Le Comité a félicité le Brésil pour avoir mis en œuvre avec succès des mesures de santé publique appropriées pendant les Jeux olympiques. À ce jour, aucun cas confirmé de maladie à virus Zika n’a été confirmé parmi les personnes qui ont assisté aux Jeux, que ce soit pendant ceux-ci ou depuis leur retour. L'absence de cas corrobore les conclusions de l'évaluation des risques liés aux Jeux olympiques, menée au cours de la 3e réunion du Comité d'urgence.

Ayant examiné les données présentées, le Comité est convenu qu'en raison de la poursuite de la propagation géographique et compte tenu des lacunes considérables dans la compréhension du virus et de ses conséquences, l’infection à virus Zika ainsi que les troubles congénitaux et neurologiques associés continuent de constituer une urgence de santé publique de portée internationale.

Il a réitéré pour les domaines suivants l’avis qu’il avait donné au Directeur général lors de ses réunions précédentes: recherche en santé publique sur la microcéphalie, les autres troubles neurologiques et le virus Zika; surveillance; lutte antivectorielle; communications sur les risques; soins cliniques; mesures concernant les voyages; recherche-développement pour les vaccins, les traitements et les tests de laboratoire. Le Comité a noté que les activités fondées sur cet avis restent valables et sont toutes mises en œuvre. Le Comité a également réitéré son avis précédent selon lequel il ne doit y avoir aucune restriction générale imposée aux voyages et aux échanges commerciaux avec les pays, zones ou territoires où il y a une transmission du virus Zika, notamment les villes brésiliennes qui accueilleront les Jeux paralympiques.

En outre, reconnaissant que l’impact du virus Zika est un motif de préoccupation à long terme, le Comité a recommandé au Directeur général d'envisager d'élaborer un plan approprié sur les infrastructures et la riposte au sein de l'Organisation mondiale de la Santé afin d'assurer la coordination et la responsabilisation à long terme et de garantir ainsi une réponse efficace.

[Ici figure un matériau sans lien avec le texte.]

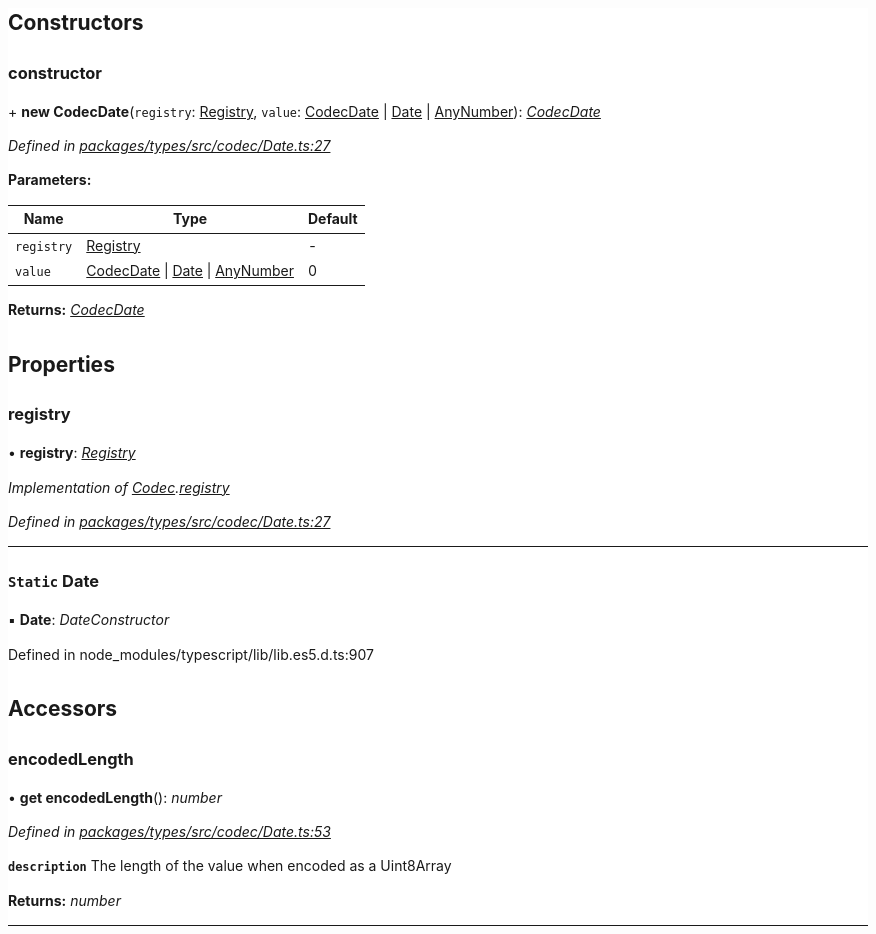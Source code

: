 ## Constructors

###  constructor

\+ **new CodecDate**(`registry`: [Registry](../interfaces/_types_registry_.registry.md), `value`: [CodecDate](_codec_date_.codecdate.md) | [Date](_codec_date_.codecdate.md#static-date) | [AnyNumber](../modules/_types_helpers_.md#anynumber)): *[CodecDate](_codec_date_.codecdate.md)*

*Defined in [packages/types/src/codec/Date.ts:27](https://github.com/polkadot-js/api/blob/99d4806a0d/packages/types/src/codec/Date.ts#L27)*

**Parameters:**

Name | Type | Default |
------ | ------ | ------ |
`registry` | [Registry](../interfaces/_types_registry_.registry.md) | - |
`value` | [CodecDate](_codec_date_.codecdate.md) &#124; [Date](_codec_date_.codecdate.md#static-date) &#124; [AnyNumber](../modules/_types_helpers_.md#anynumber) | 0 |

**Returns:** *[CodecDate](_codec_date_.codecdate.md)*

## Properties

###  registry

• **registry**: *[Registry](../interfaces/_types_registry_.registry.md)*

*Implementation of [Codec](../interfaces/_types_codec_.codec.md).[registry](../interfaces/_types_codec_.codec.md#registry)*

*Defined in [packages/types/src/codec/Date.ts:27](https://github.com/polkadot-js/api/blob/99d4806a0d/packages/types/src/codec/Date.ts#L27)*

___

### `Static` Date

▪ **Date**: *DateConstructor*

Defined in node_modules/typescript/lib/lib.es5.d.ts:907

## Accessors

###  encodedLength

• **get encodedLength**(): *number*

*Defined in [packages/types/src/codec/Date.ts:53](https://github.com/polkadot-js/api/blob/99d4806a0d/packages/types/src/codec/Date.ts#L53)*

**`description`** The length of the value when encoded as a Uint8Array

**Returns:** *number*

___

Le Comité a souligné qu'il fallait avoir une meilleure compréhension scientifique de l'épidémiologie du virus Zika, des aspects cliniques de la maladie et de la prévention, recommandé à cet égard plusieurs nouvelles questions de recherche, et rappelé plusieurs questions de recherche précédentes, le but étant:

  • d'améliorer la compréhension des différentes lignées virales, notamment concernant la réactivité et l'immunité croisées, ainsi que de leurs implications cliniques;
  • d'évaluer les facteurs connexes ou facteurs de risques susceptibles d'influer sur la gravité de la maladie;
  • de mieux comprendre l'histoire naturelle de la maladie chez les enfants infectés congénitalement, les femmes enceintes et les autres enfants et adultes;
  • de déterminer la durée et la localisation de la persistance virale chez l'homme et son impact sur la transmissibilité;
  • de mieux établir le risque d'infection et les modes de transmission;
  • d’évaluer l'utilité des outils de lutte antivectorielle et leur faisabilité opérationnelle;
  • de poursuivre la mise au point de mesures de prévention efficaces et sans danger (par exemple, vaccin).

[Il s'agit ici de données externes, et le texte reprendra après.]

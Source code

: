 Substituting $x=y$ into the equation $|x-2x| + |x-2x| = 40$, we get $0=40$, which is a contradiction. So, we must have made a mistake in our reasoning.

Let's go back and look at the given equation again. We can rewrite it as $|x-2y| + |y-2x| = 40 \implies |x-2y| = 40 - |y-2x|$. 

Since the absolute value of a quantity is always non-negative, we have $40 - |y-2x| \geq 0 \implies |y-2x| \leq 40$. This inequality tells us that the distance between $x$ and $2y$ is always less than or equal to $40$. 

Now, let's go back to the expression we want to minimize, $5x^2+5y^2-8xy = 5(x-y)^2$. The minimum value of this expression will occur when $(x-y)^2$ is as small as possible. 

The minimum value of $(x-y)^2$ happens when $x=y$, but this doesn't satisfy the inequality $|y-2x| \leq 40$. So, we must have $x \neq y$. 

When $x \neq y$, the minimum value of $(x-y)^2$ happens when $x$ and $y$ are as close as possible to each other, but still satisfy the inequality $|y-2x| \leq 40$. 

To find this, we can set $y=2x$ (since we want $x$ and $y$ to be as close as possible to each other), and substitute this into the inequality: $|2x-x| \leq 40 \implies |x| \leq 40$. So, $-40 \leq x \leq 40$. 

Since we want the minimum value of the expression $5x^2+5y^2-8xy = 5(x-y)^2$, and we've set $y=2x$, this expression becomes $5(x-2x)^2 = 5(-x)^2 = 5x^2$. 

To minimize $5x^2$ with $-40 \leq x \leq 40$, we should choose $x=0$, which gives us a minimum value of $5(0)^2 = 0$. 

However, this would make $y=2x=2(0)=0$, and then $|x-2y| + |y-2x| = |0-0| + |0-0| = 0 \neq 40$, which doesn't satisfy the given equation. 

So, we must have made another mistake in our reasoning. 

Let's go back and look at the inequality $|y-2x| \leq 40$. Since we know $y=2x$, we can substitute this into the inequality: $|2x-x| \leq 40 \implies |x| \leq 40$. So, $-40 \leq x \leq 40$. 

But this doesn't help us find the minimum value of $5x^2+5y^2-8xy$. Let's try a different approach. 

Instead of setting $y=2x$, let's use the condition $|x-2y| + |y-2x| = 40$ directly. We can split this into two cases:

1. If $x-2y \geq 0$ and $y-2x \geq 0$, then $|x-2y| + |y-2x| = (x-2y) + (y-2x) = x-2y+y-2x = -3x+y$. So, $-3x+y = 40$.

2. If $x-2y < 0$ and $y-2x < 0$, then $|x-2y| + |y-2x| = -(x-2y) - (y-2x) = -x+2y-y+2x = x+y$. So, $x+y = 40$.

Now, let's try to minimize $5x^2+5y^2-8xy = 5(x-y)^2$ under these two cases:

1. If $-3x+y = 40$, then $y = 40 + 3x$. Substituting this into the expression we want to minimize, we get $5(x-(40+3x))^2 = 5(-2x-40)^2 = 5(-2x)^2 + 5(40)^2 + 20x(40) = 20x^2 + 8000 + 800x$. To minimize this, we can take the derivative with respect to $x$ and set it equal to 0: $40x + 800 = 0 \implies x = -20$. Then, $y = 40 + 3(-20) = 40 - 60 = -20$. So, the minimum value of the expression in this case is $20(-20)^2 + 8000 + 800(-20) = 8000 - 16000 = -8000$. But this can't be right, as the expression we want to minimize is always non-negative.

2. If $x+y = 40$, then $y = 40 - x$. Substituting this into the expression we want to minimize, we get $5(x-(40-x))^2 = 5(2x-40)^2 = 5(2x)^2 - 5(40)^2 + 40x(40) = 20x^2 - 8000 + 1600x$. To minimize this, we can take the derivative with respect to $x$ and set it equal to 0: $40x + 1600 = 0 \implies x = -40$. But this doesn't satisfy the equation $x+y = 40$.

Reconnaissant l'impact que la maladie à virus Zika et ses conséquences auront sur les systèmes de santé fragiles, le Comité a également recommandé à l'OMS de présenter des orientations adaptées sur la surveillance et la prise en charge efficaces de la maladie à virus Zika dans les pays très vulnérables à faibles capacités.

Sur la base de cet avis, le Directeur général a déclaré que l’urgence de santé publique de portée internationale était maintenue. Le Directeur général a publié à nouveau les recommandations temporaires de la 2e et de la 3e réunion du Comité, approuvé les avis complémentaires de la 4e réunion du Comité et les a publiés sous forme de recommandations temporaires au titre du RSI (2005). Le Directeur général a remercié les membres du Comité et les conseillers pour leur avis. Le Comité se réunira de nouveau dans trois mois.